By Elana Premack Sandler

Can anyone tell me what the Chanukah story is about?

As a social worker in the Boston-area Jewish community, I asked this question to a seventh grade girls’ Rosh Chodesh group at the local Solomon Schechter Jewish Day School last year. 

Quickly, the answer came: Chanukah means “dedication,” and the Chanukah story is about the rededication of the Second Temple in Jerusalem after its desecration during a period of persecution of Jews.

Places of prayer, like the Second Temple, the mishkan (the portable tabernacle that came before the Temple), and synagogues have always been highly prized in Jewish life.  In Jewish mysticism, we learn that the body is like a temple: a dwelling place of G-d and of our soul.

My next question to the group of girls was: How should we treat our bodies if we think of them as temples?

The ideas that the group came up with included: cleaning them, making beautiful decorations for them, and taking care of them in general.
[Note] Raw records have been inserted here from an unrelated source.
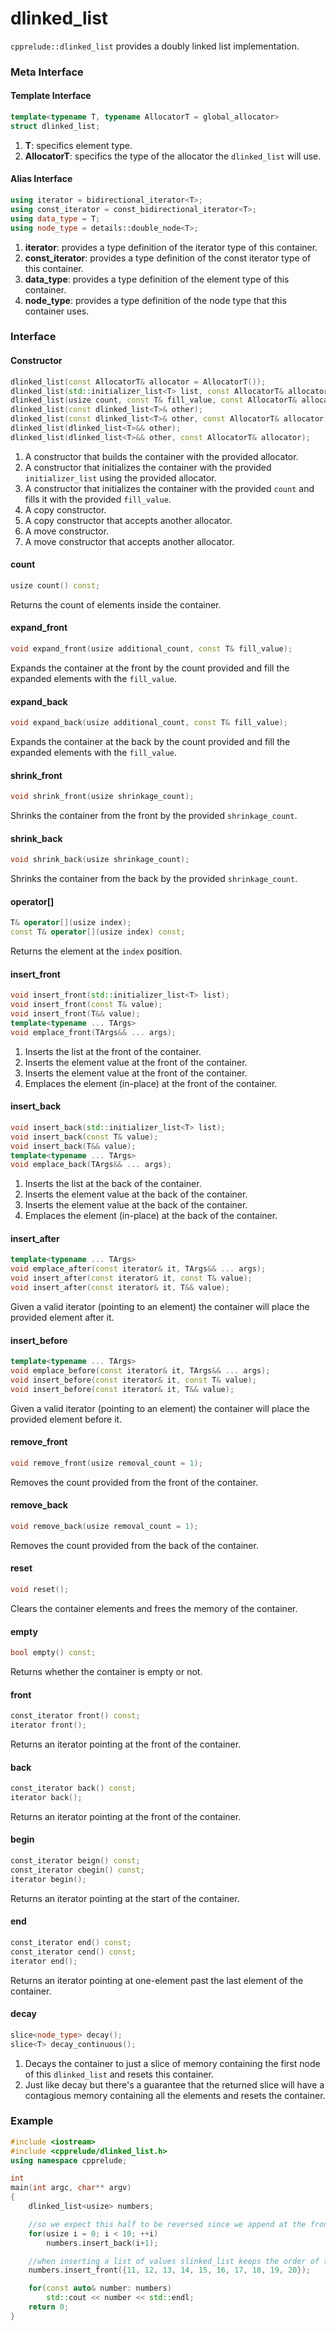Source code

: # dlinked_list

`cpprelude::dlinked_list` provides a doubly linked list implementation.

### Meta Interface

#### Template Interface

```c++
template<typename T, typename AllocatorT = global_allocator>
struct dlinked_list;
```

1. **T**: specifics element type.
2. **AllocatorT**: specifics the type of the allocator the `dlinked_list` will use.

#### Alias Interface

```c++
using iterator = bidirectional_iterator<T>;
using const_iterator = const_bidirectional_iterator<T>;
using data_type = T;
using node_type = details::double_node<T>;
```

1. **iterator**: provides a type definition of the iterator type of this container.
2. **const_iterator**: provides a type definition of the const iterator type of this container.
3. **data_type**: provides a type definition of the element type of this container.
4. **node_type**: provides a type definition of the node type that this container uses.

### Interface

#### Constructor

```c++
dlinked_list(const AllocatorT& allocator = AllocatorT());
dlinked_list(std::initializer_list<T> list, const AllocatorT& allocator = AllocatorT());
dlinked_list(usize count, const T& fill_value, const AllocatorT& allocator = AllocatorT());
dlinked_list(const dlinked_list<T>& other);
dlinked_list(const dlinked_list<T>& other, const AllocatorT& allocator);
dlinked_list(dlinked_list<T>&& other);
dlinked_list(dlinked_list<T>&& other, const AllocatorT& allocator);
```

1. A constructor that builds the container with the provided allocator.
2. A constructor that initializes the container with the provided `initializer_list` using the provided allocator.
3. A constructor that initializes the container with the provided `count` and fills it with the provided `fill_value`.
4. A copy constructor.
5. A copy constructor that accepts another allocator.
6. A move constructor.
7. A move constructor that accepts another allocator.

#### count

```c++
usize count() const;
```

Returns the count of elements inside the container.

#### expand_front

```c++
void expand_front(usize additional_count, const T& fill_value);
```

Expands the container at the front by the count provided and fill the expanded elements with the `fill_value`.

#### expand_back
```c++
void expand_back(usize additional_count, const T& fill_value);
```

Expands the container at the back by the count provided and fill the expanded elements with the `fill_value`.

#### shrink_front

```c++
void shrink_front(usize shrinkage_count);
```

Shrinks the container from the front by the provided `shrinkage_count`.

#### shrink_back

```c++
void shrink_back(usize shrinkage_count);
```

Shrinks the container from the back by the provided `shrinkage_count`.

#### operator[]

```c++
T& operator[](usize index);
const T& operator[](usize index) const;
```

Returns the element at the `index` position.

#### insert_front

```c++
void insert_front(std::initializer_list<T> list);
void insert_front(const T& value);
void insert_front(T&& value);
template<typename ... TArgs>
void emplace_front(TArgs&& ... args);
```

1. Inserts the list at the front of the container.
2. Inserts the element value at the front of the container.
3. Inserts the element value at the front of the container.
4. Emplaces the element (in-place) at the front of the container.

#### insert_back

```c++
void insert_back(std::initializer_list<T> list);
void insert_back(const T& value);
void insert_back(T&& value);
template<typename ... TArgs>
void emplace_back(TArgs&& ... args);
```

1. Inserts the list at the back of the container.
2. Inserts the element value at the back of the container.
3. Inserts the element value at the back of the container.
4. Emplaces the element (in-place) at the back of the container.

#### insert_after
```c++
template<typename ... TArgs>
void emplace_after(const iterator& it, TArgs&& ... args);
void insert_after(const iterator& it, const T& value);
void insert_after(const iterator& it, T&& value);
```

Given a valid iterator (pointing to an element) the container will place the provided element after it.

#### insert_before
```c++
template<typename ... TArgs>
void emplace_before(const iterator& it, TArgs&& ... args);
void insert_before(const iterator& it, const T& value);
void insert_before(const iterator& it, T&& value);
```

Given a valid iterator (pointing to an element) the container will place the provided element before it.
 
#### remove_front

```c++
void remove_front(usize removal_count = 1);
```

Removes the count provided from the front of the container.

#### remove_back

```c++
void remove_back(usize removal_count = 1);
```

Removes the count provided from the back of the container.

#### reset

```c++
void reset();
```

Clears the container elements and frees the memory of the container.

#### empty

```c++
bool empty() const;
```

Returns whether the container is empty or not.

#### front

```c++
const_iterator front() const;
iterator front();
```

Returns an iterator pointing at the front of the container.

#### back

```c++
const_iterator back() const;
iterator back();
```

Returns an iterator pointing at the front of the container.

#### begin

```c++
const_iterator beign() const;
const_iterator cbegin() const;
iterator begin();
```

Returns an iterator pointing at the start of the container.

#### end

```c++
const_iterator end() const;
const_iterator cend() const;
iterator end();
```

Returns an iterator pointing at one-element past the last element of the container.

#### decay

```c++
slice<node_type> decay();
slice<T> decay_continuous();
```

1. Decays the container to just a slice of memory containing the first node of this `dlinked_list` and resets this container.
2. Just like decay but there's a guarantee that the returned slice will have a contagious memory containing all the elements and resets the container.

### Example

```c++
#include <iostream>
#include <cpprelude/dlinked_list.h>
using namespace cpprelude;

int
main(int argc, char** argv)
{
	dlinked_list<usize> numbers;

	//so we expect this half to be reversed since we append at the front
	for(usize i = 0; i < 10; ++i)
		numbers.insert_back(i+1);

	//when inserting a list of values slinked_list keeps the order of the elements so this half of the list will be ordered
	numbers.insert_front({11, 12, 13, 14, 15, 16, 17, 18, 19, 20});

	for(const auto& number: numbers)
		std::cout << number << std::endl;
	return 0;
}
```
As reader, what are your ideas?

How might our relationships with other change if we thought of our bodies as temples?  Would we allow only those who respect our bodies to have access to them?  What would respect mean if we thought of our bodies not just as physical being, but as spiritual as well?

We also know of Chanukah as the Festival of Lights; Jewish tradition features four women who are considered to be “Women of Light.”  Sarah lit candles at the beginning of Shabbat which were said to burn through the entire week; Rebecca who inherited the task of lighting these candles when Sarah died; Queen Esther, who was known as the ayelet hashachar, the morning star, who brought a bright spirit to the Jewish people after as dark period of suffering; and Deborah, about whom it is said that she made candle wicks which were illuminated by a fire within her and which lighted before she even touched them.

What do we light from the fire within ourselves?